Collected data
Segment Open
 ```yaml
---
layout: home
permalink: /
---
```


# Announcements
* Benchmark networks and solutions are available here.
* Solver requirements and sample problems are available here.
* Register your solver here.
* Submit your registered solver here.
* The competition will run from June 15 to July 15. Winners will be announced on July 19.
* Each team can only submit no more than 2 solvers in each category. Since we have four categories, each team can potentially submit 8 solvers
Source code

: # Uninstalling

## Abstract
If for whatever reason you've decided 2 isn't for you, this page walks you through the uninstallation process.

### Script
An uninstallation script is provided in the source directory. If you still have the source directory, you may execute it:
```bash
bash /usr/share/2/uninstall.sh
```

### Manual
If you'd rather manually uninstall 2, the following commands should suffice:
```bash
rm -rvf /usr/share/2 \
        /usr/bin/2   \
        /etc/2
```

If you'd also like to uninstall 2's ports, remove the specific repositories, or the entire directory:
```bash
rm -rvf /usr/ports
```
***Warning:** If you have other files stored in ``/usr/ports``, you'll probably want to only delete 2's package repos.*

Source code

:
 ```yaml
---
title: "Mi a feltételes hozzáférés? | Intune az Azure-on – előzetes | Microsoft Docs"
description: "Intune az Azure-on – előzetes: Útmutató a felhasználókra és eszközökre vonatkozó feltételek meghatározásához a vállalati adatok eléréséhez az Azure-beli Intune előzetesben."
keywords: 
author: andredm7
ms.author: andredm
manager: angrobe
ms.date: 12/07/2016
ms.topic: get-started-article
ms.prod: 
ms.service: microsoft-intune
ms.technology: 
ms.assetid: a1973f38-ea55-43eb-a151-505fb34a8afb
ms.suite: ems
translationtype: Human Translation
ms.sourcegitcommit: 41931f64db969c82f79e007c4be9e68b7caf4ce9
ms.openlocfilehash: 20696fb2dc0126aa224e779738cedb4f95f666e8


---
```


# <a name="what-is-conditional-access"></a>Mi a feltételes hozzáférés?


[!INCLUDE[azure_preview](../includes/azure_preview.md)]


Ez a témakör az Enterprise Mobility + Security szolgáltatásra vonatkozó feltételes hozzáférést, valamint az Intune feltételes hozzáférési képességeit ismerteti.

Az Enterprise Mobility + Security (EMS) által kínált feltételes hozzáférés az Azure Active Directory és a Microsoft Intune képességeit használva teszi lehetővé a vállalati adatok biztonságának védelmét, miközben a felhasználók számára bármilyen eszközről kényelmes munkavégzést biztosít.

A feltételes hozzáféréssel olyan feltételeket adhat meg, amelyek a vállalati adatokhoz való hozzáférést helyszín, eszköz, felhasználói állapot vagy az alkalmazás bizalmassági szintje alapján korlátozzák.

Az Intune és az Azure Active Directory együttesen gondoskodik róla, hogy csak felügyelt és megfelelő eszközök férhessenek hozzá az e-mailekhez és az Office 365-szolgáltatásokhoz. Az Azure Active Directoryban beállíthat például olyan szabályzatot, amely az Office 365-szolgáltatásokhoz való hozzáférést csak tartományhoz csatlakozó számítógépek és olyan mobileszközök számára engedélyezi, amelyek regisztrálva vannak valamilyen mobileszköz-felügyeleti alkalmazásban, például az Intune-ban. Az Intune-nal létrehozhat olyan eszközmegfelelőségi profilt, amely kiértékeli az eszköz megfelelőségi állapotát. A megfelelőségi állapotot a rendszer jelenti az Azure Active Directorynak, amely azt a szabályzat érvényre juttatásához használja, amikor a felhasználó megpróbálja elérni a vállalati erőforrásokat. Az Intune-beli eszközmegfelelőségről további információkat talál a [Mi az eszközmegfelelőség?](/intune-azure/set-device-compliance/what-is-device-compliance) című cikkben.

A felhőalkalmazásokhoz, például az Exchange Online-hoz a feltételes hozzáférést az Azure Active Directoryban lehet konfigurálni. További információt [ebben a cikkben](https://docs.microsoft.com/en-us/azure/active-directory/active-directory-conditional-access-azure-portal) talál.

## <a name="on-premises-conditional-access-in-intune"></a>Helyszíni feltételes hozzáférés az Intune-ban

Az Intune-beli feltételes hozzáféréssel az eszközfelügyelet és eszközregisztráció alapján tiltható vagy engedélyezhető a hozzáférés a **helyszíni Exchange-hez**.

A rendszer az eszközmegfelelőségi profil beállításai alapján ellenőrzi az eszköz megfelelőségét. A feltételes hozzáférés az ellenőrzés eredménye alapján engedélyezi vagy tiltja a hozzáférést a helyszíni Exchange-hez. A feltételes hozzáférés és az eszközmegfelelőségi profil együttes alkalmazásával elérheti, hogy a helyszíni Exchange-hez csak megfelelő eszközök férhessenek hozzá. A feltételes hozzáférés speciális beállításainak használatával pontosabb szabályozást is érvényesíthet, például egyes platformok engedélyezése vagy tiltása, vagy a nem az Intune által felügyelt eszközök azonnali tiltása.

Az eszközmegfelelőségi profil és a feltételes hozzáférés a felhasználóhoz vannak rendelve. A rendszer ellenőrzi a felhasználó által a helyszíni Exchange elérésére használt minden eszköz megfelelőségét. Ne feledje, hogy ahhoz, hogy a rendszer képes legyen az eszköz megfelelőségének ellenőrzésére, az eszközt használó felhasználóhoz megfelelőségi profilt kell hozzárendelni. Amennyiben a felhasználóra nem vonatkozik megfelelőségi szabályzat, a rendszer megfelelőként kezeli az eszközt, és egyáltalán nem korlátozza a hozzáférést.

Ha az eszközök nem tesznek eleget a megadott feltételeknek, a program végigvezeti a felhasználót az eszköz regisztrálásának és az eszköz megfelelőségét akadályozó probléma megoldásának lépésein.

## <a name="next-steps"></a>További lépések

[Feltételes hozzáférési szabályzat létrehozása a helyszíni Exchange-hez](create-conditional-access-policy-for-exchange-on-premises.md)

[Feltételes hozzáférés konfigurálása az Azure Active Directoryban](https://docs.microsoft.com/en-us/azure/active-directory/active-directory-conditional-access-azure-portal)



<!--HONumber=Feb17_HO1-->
Segment Closed
Write out the records in full, word for word.

 ```yaml
---
layout: home
permalink: /
---
```


# Announcements
* Benchmark networks and solutions are available here.
* Solver requirements and sample problems are available here.
* Register your solver here.
* Submit your registered solver here.
* The competition will run from June 15 to July 15. Winners will be announced on July 19.
* Each team can only submit no more than 2 solvers in each category. Since we have four categories, each team can potentially submit 8 solvers
Source code

: # Uninstalling

## Abstract
If for whatever reason you've decided 2 isn't for you, this page walks you through the uninstallation process.

### Script
An uninstallation script is provided in the source directory. If you still have the source directory, you may execute it:
```bash
bash /usr/share/2/uninstall.sh
```

### Manual
If you'd rather manually uninstall 2, the following commands should suffice:
```bash
rm -rvf /usr/share/2 \
        /usr/bin/2   \
        /etc/2
```

If you'd also like to uninstall 2's ports, remove the specific repositories, or the entire directory:
```bash
rm -rvf /usr/ports
```
***Warning:** If you have other files stored in ``/usr/ports``, you'll probably want to only delete 2's package repos.*

Source code

:
 ```yaml
---
title: "Mi a feltételes hozzáférés? | Intune az Azure-on – előzetes | Microsoft Docs"
description: "Intune az Azure-on – előzetes: Útmutató a felhasználókra és eszközökre vonatkozó feltételek meghatározásához a vállalati adatok eléréséhez az Azure-beli Intune előzetesben."
keywords: 
author: andredm7
ms.author: andredm
manager: angrobe
ms.date: 12/07/2016
ms.topic: get-started-article
ms.prod: 
ms.service: microsoft-intune
ms.technology: 
ms.assetid: a1973f38-ea55-43eb-a151-505fb34a8afb
ms.suite: ems
translationtype: Human Translation
ms.sourcegitcommit: 41931f64db969c82f79e007c4be9e68b7caf4ce9
ms.openlocfilehash: 20696fb2dc0126aa224e779738cedb4f95f666e8


---
```


# <a name="what-is-conditional-access"></a>Mi a feltételes hozzáférés?


[!INCLUDE[azure_preview](../includes/azure_preview.md)]


Ez a témakör az Enterprise Mobility + Security szolgáltatásra vonatkozó feltételes hozzáférést, valamint az Intune feltételes hozzáférési képességeit ismerteti.

Az Enterprise Mobility + Security (EMS) által kínált feltételes hozzáférés az Azure Active Directory és a Microsoft Intune képességeit használva teszi lehetővé a vállalati adatok biztonságának védelmét, miközben a felhasználók számára bármilyen eszközről kényelmes munkavégzést biztosít.

A feltételes hozzáféréssel olyan feltételeket adhat meg, amelyek a vállalati adatokhoz való hozzáférést helyszín, eszköz, felhasználói állapot vagy az alkalmazás bizalmassági szintje alapján korlátozzák.

Az Intune és az Azure Active Directory együttesen gondoskodik róla, hogy csak felügyelt és megfelelő eszközök férhessenek hozzá az e-mailekhez és az Office 365-szolgáltatásokhoz. Az Azure Active Directoryban beállíthat például olyan szabályzatot, amely az Office 365-szolgáltatásokhoz való hozzáférést csak tartományhoz csatlakozó számítógépek és olyan mobileszközök számára engedélyezi, amelyek regisztrálva vannak valamilyen mobileszköz-felügyeleti alkalmazásban, például az Intune-ban. Az Intune-nal létrehozhat olyan eszközmegfelelőségi profilt, amely kiértékeli az eszköz megfelelőségi állapotát. A megfelelőségi állapotot a rendszer jelenti az Azure Active Directorynak, amely azt a szabályzat érvényre juttatásához használja, amikor a felhasználó megpróbálja elérni a vállalati erőforrásokat. Az Intune-beli eszközmegfelelőségről további információkat talál a [Mi az eszközmegfelelőség?](/intune-azure/set-device-compliance/what-is-device-compliance) című cikkben.

A felhőalkalmazásokhoz, például az Exchange Online-hoz a feltételes hozzáférést az Azure Active Directoryban lehet konfigurálni. További információt [ebben a cikkben](https://docs.microsoft.com/en-us/azure/active-directory/active-directory-conditional-access-azure-portal) talál.

## <a name="on-premises-conditional-access-in-intune"></a>Helyszíni feltételes hozzáférés az Intune-ban

Az Intune-beli feltételes hozzáféréssel az eszközfelügyelet és eszközregisztráció alapján tiltható vagy engedélyezhető a hozzáférés a **helyszíni Exchange-hez**.

A rendszer az eszközmegfelelőségi profil beállításai alapján ellenőrzi az eszköz megfelelőségét. A feltételes hozzáférés az ellenőrzés eredménye alapján engedélyezi vagy tiltja a hozzáférést a helyszíni Exchange-hez. A feltételes hozzáférés és az eszközmegfelelőségi profil együttes alkalmazásával elérheti, hogy a helyszíni Exchange-hez csak megfelelő eszközök férhessenek hozzá. A feltételes hozzáférés speciális beállításainak használatával pontosabb szabályozást is érvényesíthet, például egyes platformok engedélyezése vagy tiltása, vagy a nem az Intune által felügyelt eszközök azonnali tiltása.

Az eszközmegfelelőségi profil és a feltételes hozzáférés a felhasználóhoz vannak rendelve. A rendszer ellenőrzi a felhasználó által a helyszíni Exchange elérésére használt minden eszköz megfelelőségét. Ne feledje, hogy ahhoz, hogy a rendszer képes legyen az eszköz megfelelőségének ellenőrzésére, az eszközt használó felhasználóhoz megfelelőségi profilt kell hozzárendelni. Amennyiben a felhasználóra nem vonatkozik megfelelőségi szabályzat, a rendszer megfelelőként kezeli az eszközt, és egyáltalán nem korlátozza a hozzáférést.

Ha az eszközök nem tesznek eleget a megadott feltételeknek, a program végigvezeti a felhasználót az eszköz regisztrálásának és az eszköz megfelelőségét akadályozó probléma megoldásának lépésein.

## <a name="next-steps"></a>További lépések

[Feltételes hozzáférési szabályzat létrehozása a helyszíni Exchange-hez](create-conditional-access-policy-for-exchange-on-premises.md)

[Feltételes hozzáférés konfigurálása az Azure Active Directoryban](https://docs.microsoft.com/en-us/azure/active-directory/active-directory-conditional-access-azure-portal)



<!--HONumber=Feb17_HO1-->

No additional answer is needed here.